Let's Talk About It!
- Melissa Hill
- Jun 30
- 3 min read
Updated: Jul 4
What Every Young Person Should Know About Dating Violence
First off, it doesn’t discriminate. It can happen to anyone. I never thought this would be part of my story… but it is. And that’s why I speak up.
When I first started dating as a teenager, I thought abuse looked like bruises and black eyes. I didn’t understand that it could also look like constant texting, jealousy disguised as “protection” or someone slowly isolating you from your family and friends.
I never imagined that someone I loved would later try to take my life.
But here’s the truth: 1 in 3 teens in the U.S. will experience physical, emotional or verbal abuse from a dating partner. This isn’t just an adult issue, it starts young and it’s often missed. It is a society issue, reaching epidemic levels. That’s why this conversation matters.
Unhealthy vs. Healthy: How to Spot the Difference
When you’re young, dating can feel exciting, intense and all-consuming. But sometimes, those “butterflies” come with red flags. Please do not get in the habit of collecting red flags.. all you need is ONE to go. Here are a few signs to watch for:
🚩 Warning Signs of Unhealthy or Abusive Relationships
Jealousy that feels flattering at first but turns into control.
Constant texting or tracking your location under the excuse of “worrying” about you.
They get angry when you spend time with friends or family.
They blame you for how they act. (“You made me do this.”)
They put you down, even as a ‘joke’ or pressure you to do things you’re not ready for.
They make you feel like you can’t live without them or that no one else would want you.

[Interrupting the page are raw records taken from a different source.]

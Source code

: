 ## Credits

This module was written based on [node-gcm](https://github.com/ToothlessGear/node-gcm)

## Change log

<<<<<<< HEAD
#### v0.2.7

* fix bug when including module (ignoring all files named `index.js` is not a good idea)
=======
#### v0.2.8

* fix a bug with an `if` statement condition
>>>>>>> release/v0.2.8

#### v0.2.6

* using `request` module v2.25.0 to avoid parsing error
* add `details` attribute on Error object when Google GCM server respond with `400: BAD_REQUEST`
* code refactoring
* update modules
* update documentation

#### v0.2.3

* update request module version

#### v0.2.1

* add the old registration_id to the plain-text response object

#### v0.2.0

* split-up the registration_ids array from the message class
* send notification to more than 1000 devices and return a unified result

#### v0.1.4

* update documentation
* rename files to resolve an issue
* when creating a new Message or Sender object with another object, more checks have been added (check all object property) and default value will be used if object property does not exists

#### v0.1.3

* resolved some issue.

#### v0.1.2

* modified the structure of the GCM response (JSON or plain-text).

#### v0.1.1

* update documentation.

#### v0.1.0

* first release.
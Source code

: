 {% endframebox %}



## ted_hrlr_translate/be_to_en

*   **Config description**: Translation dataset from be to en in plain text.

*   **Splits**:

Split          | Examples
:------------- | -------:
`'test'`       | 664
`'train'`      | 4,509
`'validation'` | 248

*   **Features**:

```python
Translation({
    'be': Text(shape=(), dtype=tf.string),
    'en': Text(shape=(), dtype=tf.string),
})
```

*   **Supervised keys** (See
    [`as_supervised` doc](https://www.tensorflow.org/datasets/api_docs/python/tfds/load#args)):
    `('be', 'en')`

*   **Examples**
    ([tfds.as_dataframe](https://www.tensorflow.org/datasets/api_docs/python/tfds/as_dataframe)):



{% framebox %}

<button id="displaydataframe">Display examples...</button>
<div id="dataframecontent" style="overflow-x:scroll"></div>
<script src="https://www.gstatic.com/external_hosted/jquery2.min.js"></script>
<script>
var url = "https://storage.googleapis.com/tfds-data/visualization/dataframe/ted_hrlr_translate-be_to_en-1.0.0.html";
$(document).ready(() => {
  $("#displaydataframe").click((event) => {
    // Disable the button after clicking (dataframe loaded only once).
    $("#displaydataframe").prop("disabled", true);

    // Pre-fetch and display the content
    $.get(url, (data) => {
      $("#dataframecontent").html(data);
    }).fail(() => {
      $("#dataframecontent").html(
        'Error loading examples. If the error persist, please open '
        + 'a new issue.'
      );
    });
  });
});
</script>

Try to control how you act, what you wear
Threatening to harm themselves or others if you leave or tell anyone about the abuse.
None of that is love. It’s manipulation. And it can quickly become abuse.
💛 Signs of a Healthy Relationship
Respect. You both listen to each other and value each other’s feelings.
Support. You want to see each other grow, not shrink.
Independence. You’re both allowed to have your own lives, friendships and hobbies.
Boundaries. They’re clear, they’re respected and they’re not negotiable.
Safety. You feel emotionally and physically safe being exactly who you are.
Why Education Is Everything
No one ever sat me down and explained this. I didn’t learn it in school. And that silence almost cost me my life. That’s why I’ve made it part of my mission to speak in schools, to help young people learn how to recognize red flags before they turn into scars....visible or invisible. Because abuse thrives in silence. But education, awareness and open conversations can save lives.
Let’s Keep the Conversation Going
If you’re a teen reading this...or a parent, teacher or coach...please know that your voice matters. Don’t be afraid to ask questions, to reach out, to say something if something feels off. Love should never hurt. And no matter how far gone it feels, there is always a way out, and there is always hope.
Resources for Help & More Info
National Domestic Violence Hotline: 1-800-799-SAFE (7233) or thehotline.org
Love is Respect (for teens & young adults): 1-866-331-9474 or loveisrespect.org
One Love Foundation: joinonelove.org
I’ll never stop sharing this message because if it can help even one person recognize a red flag or get the courage to leave, it’s worth it.
You are worthy of love that’s kind, patient, safe and real. Never settle for less.